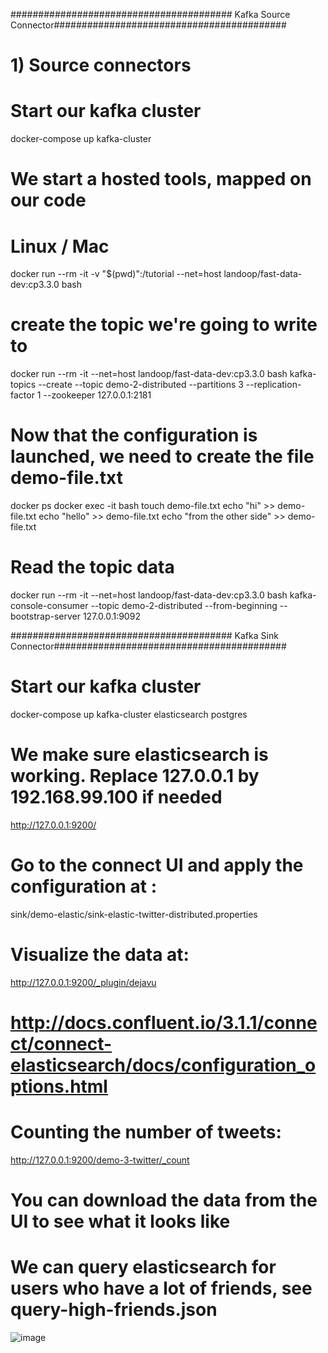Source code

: ######################################## Kafka Source Connector##########################################

# 1) Source connectors
# Start our kafka cluster
docker-compose up kafka-cluster

# We start a hosted tools, mapped on our code
# Linux / Mac
docker run --rm -it -v "$(pwd)":/tutorial --net=host landoop/fast-data-dev:cp3.3.0 bash

# create the topic we're going to write to
docker run --rm -it --net=host landoop/fast-data-dev:cp3.3.0 bash
kafka-topics --create --topic demo-2-distributed --partitions 3 --replication-factor 1 --zookeeper 127.0.0.1:2181

# Now that the configuration is launched, we need to create the file demo-file.txt
docker ps
docker exec -it <containerId> bash
touch demo-file.txt
echo "hi" >> demo-file.txt
echo "hello" >> demo-file.txt
echo "from the other side" >> demo-file.txt

# Read the topic data
docker run --rm -it --net=host landoop/fast-data-dev:cp3.3.0 bash
kafka-console-consumer --topic demo-2-distributed --from-beginning --bootstrap-server 127.0.0.1:9092


######################################## Kafka Sink Connector##########################################

# Start our kafka cluster
docker-compose up kafka-cluster elasticsearch postgres

# We make sure elasticsearch is working. Replace 127.0.0.1 by 192.168.99.100 if needed
 
http://127.0.0.1:9200/
# Go to the connect UI and apply the configuration at :
sink/demo-elastic/sink-elastic-twitter-distributed.properties
# Visualize the data at:
http://127.0.0.1:9200/_plugin/dejavu
# http://docs.confluent.io/3.1.1/connect/connect-elasticsearch/docs/configuration_options.html
# Counting the number of tweets:
http://127.0.0.1:9200/demo-3-twitter/_count
# You can download the data from the UI to see what it looks like
# We can query elasticsearch for users who have a lot of friends, see query-high-friends.json
![image](https://user-images.githubusercontent.com/15971678/146482183-de0f3653-feef-4079-809a-0a3241fb569c.png)
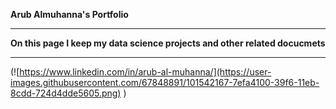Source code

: 
**Arub Almuhanna's Portfolio** 
__ __ __ __ __ __ __ __ __ __ __ __ __ __ __ __ __ __ __ __ __ __ __ __ __ __ __ __ __ __ 
**On this page I keep my data science projects and other related docucmets** 
__ __ __ __ __ __ __ __ __ __ __ __ __ __ __ __ __ __ __ __ __ __ __ __ __ __ __ __ __ __ 



(![https://www.linkedin.com/in/arub-al-muhanna/](https://user-images.githubusercontent.com/67848891/101542167-7efa4100-39f6-11eb-8cdd-724d4dde5605.png)
)


<!--
**ArubAlmuhanna/ArubAlmuhanna** is a ✨ _special_ ✨ repository because its `README.md` (this file) appears on your GitHub profile.

Here are some ideas to get you started:

- 🔭 I’m currently working on ...
- 🌱 I’m currently learning ...
- 👯 I’m looking to collaborate on ...
- 🤔 I’m looking for help with ...
- 💬 Ask me about ...
- 📫 How to reach me: ...
- 😄 Pronouns: ...
- ⚡ Fun fact: ...
-->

◆ WHAT YOU NEED TO DO ◆
Every entry above should be printed again exactly, except for the pictures.

◆ ANSWER ◆
Source code

: ######################################## Kafka Source Connector##########################################

# 1) Source connectors
# Start our kafka cluster
docker-compose up kafka-cluster

# We start a hosted tools, mapped on our code
# Linux / Mac
docker run --rm -it -v "$(pwd)":/tutorial --net=host landoop/fast-data-dev:cp3.3.0 bash

# create the topic we're going to write to
docker run --rm -it --net=host landoop/fast-data-dev:cp3.3.0 bash
kafka-topics --create --topic demo-2-distributed --partitions 3 --replication-factor 1 --zookeeper 127.0.0.1:2181

# Now that the configuration is launched, we need to create the file demo-file.txt
docker ps
docker exec -it <containerId> bash
touch demo-file.txt
echo "hi" >> demo-file.txt
echo "hello" >> demo-file.txt
echo "from the other side" >> demo-file.txt

# Read the topic data
docker run --rm -it --net=host landoop/fast-data-dev:cp3.3.0 bash
kafka-console-consumer --topic demo-2-distributed --from-beginning --bootstrap-server 127.0.0.1:9092


######################################## Kafka Sink Connector##########################################

# Start our kafka cluster
docker-compose up kafka-cluster elasticsearch postgres

# We make sure elasticsearch is working. Replace 127.0.0.1 by 192.168.99.100 if needed
 
http://127.0.0.1:9200/
# Go to the connect UI and apply the configuration at :
sink/demo-elastic/sink-elastic-twitter-distributed.properties
# Visualize the data at:
http://127.0.0.1:9200/_plugin/dejavu
# http://docs.confluent.io/3.1.1/connect/connect-elasticsearch/docs/configuration_options.html
# Counting the number of tweets:
http://127.0.0.1:9200/demo-3-twitter/_count
# You can download the data from the UI to see what it looks like
# We can query elasticsearch for users who have a lot of friends, see query-high-friends.json
![image](https://user-images.githubusercontent.com/15971678/146482183-de0f3653-feef-4079-809a-0a3241fb569c.png)
Source code

: 
**Arub Almuhanna's Portfolio** 
__ __ __ __ __ __ __ __ __ __ __ __ __ __ __ __ __ __ __ __ __ __ __ __ __ __ __ __ __ __ 
**On this page I keep my data science projects and other related docucmets** 
__ __ __ __ __ __ __ __ __ __ __ __ __ __ __ __ __ __ __ __ __ __ __ __ __ __ __ __ __ __ 



(![https://www.linkedin.com/in/arub-al-muhanna/](https://user-images.githubusercontent.com/67848891/101542167-7efa4100-39f6-11eb-8cdd-724d4dde5605.png)
)


<!--
**ArubAlmuhanna/ArubAlmuhanna** is a ✨ _special_ ✨ repository because its `README.md` (this file) appears on your GitHub profile.

Here are some ideas to get you started:

- 🔭 I’m currently working on ...
- 🌱 I’m currently learning ...
- 👯 I’m looking to collaborate on ...
- 🤔 I’m looking for help with ...
- 💬 Ask me about ...
- 📫 How to reach me: ...
- 😄 Pronouns: ...
- ⚡ Fun fact: ...
-->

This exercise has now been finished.